Using SSE to load test an LLM API
Learn how to use server sent events to load test an LLM API
Server-sent events is a server push technology, which allows clients to receive updates from a server using an HTTP connection. It instructs servers how to initiate data transmission to clients after the initial client connection is established.
Gatling allows you to to test server-sent events as an extension of the HTTP DSL.
Step 1: Setting up the project
First, ensure you have Gatling installed and set up. If you don’t have Gatling installed, you can download it on the documentation and clone this project from Github and open the articles/load-test-llm-sse
folder.
Step 2: Configuring the HTTP protocol
Picture yourself at a grand theater in Paris, comfortably seated and admiring the set and ambiance. In Gatling, just as the theater environment shapes the audience experience, the HTTP protocol provides the framework for your test scenarios.
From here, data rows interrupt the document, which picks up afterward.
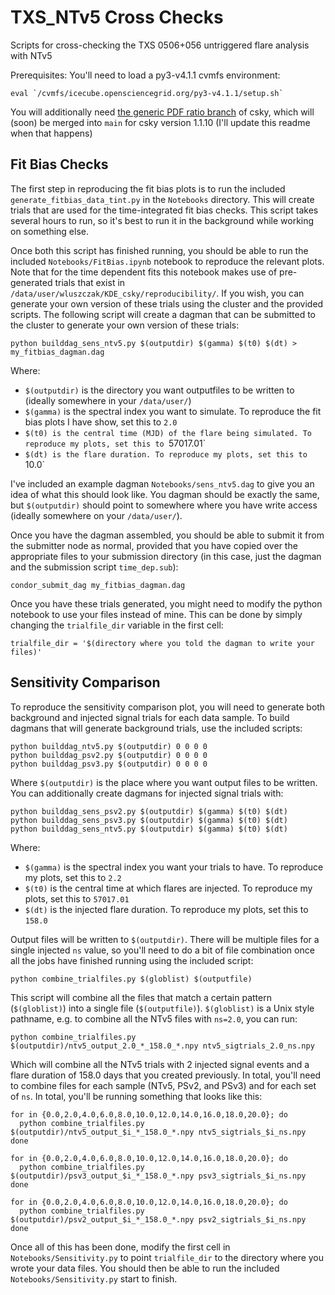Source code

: # TXS_NTv5 Cross Checks
Scripts for cross-checking the TXS 0506+056 untriggered flare analysis with NTv5

Prerequisites:
You'll need to load a py3-v4.1.1 cvmfs environment:
```
eval `/cvmfs/icecube.opensciencegrid.org/py3-v4.1.1/setup.sh`
```

You will additionally need [the generic PDF ratio branch](https://github.com/icecube/csky/tree/feature/generic-pdf-ratio) of csky, which will (soon) be merged into `main` for csky version 1.1.10 (I'll update this readme when that happens)

## Fit Bias Checks

The first step in reproducing the fit bias plots is to run the included `generate_fitbias_data_tint.py` in the `Notebooks` directory. This will create trials that are used for the time-integrated fit bias checks. This script takes several hours to run, so it's best to run it in the background while working on something else. 

Once both this script has finished running, you should be able to run the included `Notebooks/FitBias.ipynb` notebook to reproduce the relevant plots. Note that for the time dependent fits this notebook makes use of pre-generated trials that exist in `/data/user/wluszczak/KDE_csky/reproducibility/`. If you wish, you can generate your own version of these trials using the cluster and the provided scripts. The following script will create a dagman that can be submitted to the cluster to generate your own version of these trials:

```
python builddag_sens_ntv5.py $(outputdir) $(gamma) $(t0) $(dt) > my_fitbias_dagman.dag
```

Where:
- `$(outputdir)` is the directory you want outputfiles to be written to (ideally somewhere in your `/data/user/`)
- `$(gamma)` is the spectral index you want to simulate. To reproduce the fit bias plots I have show, set this to `2.0`
- `$(t0) is the central time (MJD) of the flare being simulated. To reproduce my plots, set this to `57017.01`
- `$(dt) is the flare duration. To reproduce my plots, set this to `10.0`

I've included an example dagman `Notebooks/sens_ntv5.dag` to give you an idea of what this should look like. You dagman should be exactly the same, but `$(outputdir)` should point to somewhere where you have write access (ideally somewhere on your `/data/user/`). 

Once you have the dagman assembled, you should be able to submit it from the submitter node as normal, provided that you have copied over the appropriate files to your submission directory (in this case, just the dagman and the submission script `time_dep.sub`):

```
condor_submit_dag my_fitbias_dagman.dag
```
Once you have these trials generated, you might need to modify the python notebook to use your files instead of mine. This can be done by simply changing the `trialfile_dir` variable in the first cell:

```
trialfile_dir = '$(directory where you told the dagman to write your files)'
```

## Sensitivity Comparison
To reproduce the sensitivity comparison plot, you will need to generate both background and injected signal trials for each data sample. To build dagmans that will generate background trials, use the included scripts:

```
python builddag_ntv5.py $(outputdir) 0 0 0 0
python builddag_psv2.py $(outputdir) 0 0 0 0
python builddag_psv3.py $(outputdir) 0 0 0 0 
```

Where `$(outputdir)` is the place where you want output files to be written. You can additionally create dagmans for injected signal trials with:

```
python builddag_sens_psv2.py $(outputdir) $(gamma) $(t0) $(dt)
python builddag_sens_psv3.py $(outputdir) $(gamma) $(t0) $(dt)
python builddag_sens_ntv5.py $(outputdir) $(gamma) $(t0) $(dt)
```

Where:
- `$(gamma)` is the spectral index you want your trials to have. To reproduce my plots, set this to `2.2`
- `$(t0)` is the central time at which flares are injected. To reproduce my plots, set this to `57017.01`
- `$(dt)` is the injected flare duration. To reproduce my plots, set this to `158.0`

Output files will be written to `$(outputdir)`. There will be multiple files for a single injected `ns` value, so you'll need to do a bit of file combination once all the jobs have finished running using the included script:

```
python combine_trialfiles.py $(globlist) $(outputfile)
```

This script will combine all the files that match a certain pattern (`$(globlist)`) into a single file (`$(outputfile)`). `$(globlist)` is a Unix style pathname, e.g. to combine all the NTv5 files with `ns=2.0`, you can run:

```
python combine_trialfiles.py $(outputdir)/ntv5_output_2.0_*_158.0_*.npy ntv5_sigtrials_2.0_ns.npy
```

Which will combine all the NTv5 trials with 2 injected signal events and a flare duration of 158.0 days that you created previously. In total, you'll need to combine files for each sample (NTv5, PSv2, and PSv3) and for each set of `ns`. In total, you'll be running something that looks like this:

```
for in {0.0,2.0,4.0,6.0,8.0,10.0,12.0,14.0,16.0,18.0,20.0}; do
  python combine_trialfiles.py $(outputdir)/ntv5_output_$i_*_158.0_*.npy ntv5_sigtrials_$i_ns.npy
done

for in {0.0,2.0,4.0,6.0,8.0,10.0,12.0,14.0,16.0,18.0,20.0}; do
  python combine_trialfiles.py $(outputdir)/psv3_output_$i_*_158.0_*.npy psv3_sigtrials_$i_ns.npy
done

for in {0.0,2.0,4.0,6.0,8.0,10.0,12.0,14.0,16.0,18.0,20.0}; do
  python combine_trialfiles.py $(outputdir)/psv2_output_$i_*_158.0_*.npy psv2_sigtrials_$i_ns.npy
done
```

Once all of this has been done, modify the first cell in `Notebooks/Sensitivity.py` to point `trialfile_dir` to the directory where you wrote your data files. You should then be able to run the included `Notebooks/Sensitivity.py` start to finish.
The baseUrl defines where the performance takes place, guiding all interactions to the correct destination.
In your Gatling project, configure the HTTP protocol to specify the base URL of ChatGPT (OpenAI) API. We use sseUnmatchedInboundMessageBufferSize
in order to buffer the inbound message
import static io.gatling.javaapi.core.CoreDsl.*;
import static io.gatling.javaapi.http.HttpDsl.*;
import io.gatling.javaapi.core.*;
import io.gatling.javaapi.http.*;
public class SSELLM extends Simulation {
String api_key = System.getenv("api_key");
HttpProtocolBuilder httpProtocol =
http.baseUrl("https://api.openai.com/v1/chat")
.sseUnmatchedInboundMessageBufferSize(100);
Step 3: Defining the scenario
Now the piece has started, the actors enter the scene and follow their scripts. At Gatling, we call this a scenario, and it defines the steps your test will take (connecting, parsing messages, user interaction, etc.,).
In our case, our scenario is pretty small. People will:
- connect to the completion endpoint of Open AI,
- send a prompt using SSE,
- process all the messages until ChatGPT sends us {“data”:"[DONE]"},
- close the SSE connection.
ScenarioBuilder prompt = scenario("Scenario").exec(
sse("Connect to LLM and get Answer")
.post("/completions")
.header("Authorization", "Bearer "+api_key)
.body(StringBody("{\"model\": \"gpt-3.5-turbo\",\"stream\":true,\"messages\":[{\"role\":\"user\",\"content\":\"Just say HI\"}]}"))
.asJson(),
asLongAs("#{stop.isUndefined()}").on(
sse.processUnmatchedMessages((messages, session) -> {
return messages.stream()
.anyMatch(message -> message.message().contains("{\"data\":\"[DONE]\"}")) ? session.set("stop", true) : session;
})
),
sse("close").close()
);
The processUnmatchedMessages
method allows us to process the inbound messages. This function catches all the messages that ChatGPT sent us and when we receive {“data”:"[DONE]"}, we set a stop variable to true in order to exit the loop.
Step 4: Injecting users
As the audience arrives and fills their seats, the theater comes alive. In Gatling, this is the injection profile. It permits you to choose how and when users enter your test, whether gradually, all at once, or in waves.
In our guide, we will simulate a low number of users (i.e. 10 users) arriving at once on our website. Do you want to use different user arrival profiles? Check out our various injection profiles.
{
setUp(
prompt.injectOpen(atOnceUsers(10))
).protocols(httpProtocol);
}
Step 5: Running the simulation
Run the simulation to see how the LLM handles the load. Use the following command to execute the test:
Set the API token environment variable:
export api_key=<API-token-value>
set api_key=<API-token-value>
Then launch the test:
./mvnw gatling:test
mvnw.cmd gatling:test
Step 6: Analyzing the results
After the simulation is complete, Gatling generates an HTML link in the terminal that you can use to access your report. Review metrics like response times, the number of successful and failed connections, and other metrics to spot potential issues with your service.
Conclusion
By updating SSE support to add the post method, Gatling enables load testing for applications using this method like LLMs, and many more. This practical example using the OpenAI API demonstrates how you can use Gatling to ensure your applications effectively manage user demands. So, don’t streSSE about it and use Gatling to keep your servers and users happy.